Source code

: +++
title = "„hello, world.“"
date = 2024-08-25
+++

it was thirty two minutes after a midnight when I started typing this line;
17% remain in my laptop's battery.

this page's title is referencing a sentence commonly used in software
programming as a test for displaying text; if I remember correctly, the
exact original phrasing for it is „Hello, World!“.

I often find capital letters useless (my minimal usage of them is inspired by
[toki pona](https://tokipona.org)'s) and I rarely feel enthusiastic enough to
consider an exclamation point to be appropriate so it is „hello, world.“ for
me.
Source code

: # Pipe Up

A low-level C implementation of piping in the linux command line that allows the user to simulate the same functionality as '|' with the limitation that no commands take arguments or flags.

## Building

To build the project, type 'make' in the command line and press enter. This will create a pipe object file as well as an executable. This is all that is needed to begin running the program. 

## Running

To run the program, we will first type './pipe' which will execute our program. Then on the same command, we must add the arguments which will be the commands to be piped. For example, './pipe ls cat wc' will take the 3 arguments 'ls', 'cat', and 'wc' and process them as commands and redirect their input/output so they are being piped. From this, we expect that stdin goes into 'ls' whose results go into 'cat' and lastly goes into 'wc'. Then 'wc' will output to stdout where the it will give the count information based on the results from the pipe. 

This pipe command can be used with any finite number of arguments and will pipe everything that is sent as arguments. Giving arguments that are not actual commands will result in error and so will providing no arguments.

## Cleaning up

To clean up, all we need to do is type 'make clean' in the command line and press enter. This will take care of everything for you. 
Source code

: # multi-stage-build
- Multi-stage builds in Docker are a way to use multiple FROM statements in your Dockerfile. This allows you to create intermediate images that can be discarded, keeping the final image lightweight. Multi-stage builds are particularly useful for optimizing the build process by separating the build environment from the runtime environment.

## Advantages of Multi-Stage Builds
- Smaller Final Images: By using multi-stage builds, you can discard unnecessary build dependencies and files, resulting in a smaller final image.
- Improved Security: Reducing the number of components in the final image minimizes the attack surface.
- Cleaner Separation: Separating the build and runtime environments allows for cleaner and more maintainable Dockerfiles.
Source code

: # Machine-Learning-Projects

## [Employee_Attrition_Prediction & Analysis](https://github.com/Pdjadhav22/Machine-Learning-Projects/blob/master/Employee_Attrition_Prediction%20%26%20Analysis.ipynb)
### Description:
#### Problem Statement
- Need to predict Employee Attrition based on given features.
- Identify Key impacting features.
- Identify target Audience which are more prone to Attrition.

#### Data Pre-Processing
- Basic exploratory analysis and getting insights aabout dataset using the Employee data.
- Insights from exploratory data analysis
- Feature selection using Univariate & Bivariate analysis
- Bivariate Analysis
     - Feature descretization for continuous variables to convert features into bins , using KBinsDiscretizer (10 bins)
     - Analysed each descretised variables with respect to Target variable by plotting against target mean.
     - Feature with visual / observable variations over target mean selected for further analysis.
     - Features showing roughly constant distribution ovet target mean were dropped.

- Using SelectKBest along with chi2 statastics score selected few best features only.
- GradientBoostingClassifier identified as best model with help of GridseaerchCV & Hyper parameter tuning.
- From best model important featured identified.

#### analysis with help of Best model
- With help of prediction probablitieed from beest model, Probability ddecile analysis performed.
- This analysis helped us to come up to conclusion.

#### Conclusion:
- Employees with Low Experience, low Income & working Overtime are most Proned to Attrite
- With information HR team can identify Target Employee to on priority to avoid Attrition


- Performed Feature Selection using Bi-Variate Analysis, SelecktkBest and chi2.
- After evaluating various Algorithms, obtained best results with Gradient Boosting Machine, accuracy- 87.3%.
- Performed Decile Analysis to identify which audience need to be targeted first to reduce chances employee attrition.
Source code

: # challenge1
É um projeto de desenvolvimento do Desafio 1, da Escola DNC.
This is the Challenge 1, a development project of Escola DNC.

#### What you are asked to do
Every record must be output again with its wording unchanged.

#### Written reply
Source code

: +++
title = "„hello, world.“"
date = 2024-08-25
+++

it was thirty two minutes after a midnight when I started typing this line;
17% remain in my laptop's battery.

this page's title is referencing a sentence commonly used in software
programming as a test for displaying text; if I remember correctly, the
exact original phrasing for it is „Hello, World!“.

I often find capital letters useless (my minimal usage of them is inspired by
[toki pona](https://tokipona.org)'s) and I rarely feel enthusiastic enough to
consider an exclamation point to be appropriate so it is „hello, world.“ for
me.
Source code

: # Pipe Up

A low-level C implementation of piping in the linux command line that allows the user to simulate the same functionality as '|' with the limitation that no commands take arguments or flags.

## Building

To build the project, type 'make' in the command line and press enter. This will create a pipe object file as well as an executable. This is all that is needed to begin running the program. 

## Running

To run the program, we will first type './pipe' which will execute our program. Then on the same command, we must add the arguments which will be the commands to be piped. For example, './pipe ls cat wc' will take the 3 arguments 'ls', 'cat', and 'wc' and process them as commands and redirect their input/output so they are being piped. From this, we expect that stdin goes into 'ls' whose results go into 'cat' and lastly goes into 'wc'. Then 'wc' will output to stdout where the it will give the count information based on the results from the pipe. 

This pipe command can be used with any finite number of arguments and will pipe everything that is sent as arguments. Giving arguments that are not actual commands will result in error and so will providing no arguments.

## Cleaning up

To clean up, all we need to do is type 'make clean' in the command line and press enter. This will take care of everything for you. 
Source code

: # multi-stage-build
- Multi-stage builds in Docker are a way to use multiple FROM statements in your Dockerfile. This allows you to create intermediate images that can be discarded, keeping the final image lightweight. Multi-stage builds are particularly useful for optimizing the build process by separating the build environment from the runtime environment.

## Advantages of Multi-Stage Builds
- Smaller Final Images: By using multi-stage builds, you can discard unnecessary build dependencies and files, resulting in a smaller final image.
- Improved Security: Reducing the number of components in the final image minimizes the attack surface.
- Cleaner Separation: Separating the build and runtime environments allows for cleaner and more maintainable Dockerfiles.
Source code

: # Machine-Learning-Projects

## [Employee_Attrition_Prediction & Analysis](https://github.com/Pdjadhav22/Machine-Learning-Projects/blob/master/Employee_Attrition_Prediction%20%26%20Analysis.ipynb)
### Description:
#### Problem Statement
- Need to predict Employee Attrition based on given features.
- Identify Key impacting features.
- Identify target Audience which are more prone to Attrition.

#### Data Pre-Processing
- Basic exploratory analysis and getting insights aabout dataset using the Employee data.
- Insights from exploratory data analysis
- Feature selection using Univariate & Bivariate analysis
- Bivariate Analysis
     - Feature descretization for continuous variables to convert features into bins , using KBinsDiscretizer (10 bins)
     - Analysed each descretised variables with respect to Target variable by plotting against target mean.
     - Feature with visual / observable variations over target mean selected for further analysis.
     - Features showing roughly constant distribution ovet target mean were dropped.

- Using SelectKBest along with chi2 statastics score selected few best features only.
- GradientBoostingClassifier identified as best model with help of GridseaerchCV & Hyper parameter tuning.
- From best model important featured identified.

#### analysis with help of Best model
- With help of prediction probablitieed from beest model, Probability ddecile analysis performed.
- This analysis helped us to come up to conclusion.

#### Conclusion:
- Employees with Low Experience, low Income & working Overtime are most Proned to Attrite
- With information HR team can identify Target Employee to on priority to avoid Attrition


- Performed Feature Selection using Bi-Variate Analysis, SelecktkBest and chi2.
- After evaluating various Algorithms, obtained best results with Gradient Boosting Machine, accuracy- 87.3%.
- Performed Decile Analysis to identify which audience need to be targeted first to reduce chances employee attrition.
Source code

: # challenge1
É um projeto de desenvolvimento do Desafio 1, da Escola DNC.
This is the Challenge 1, a development project of Escola DNC.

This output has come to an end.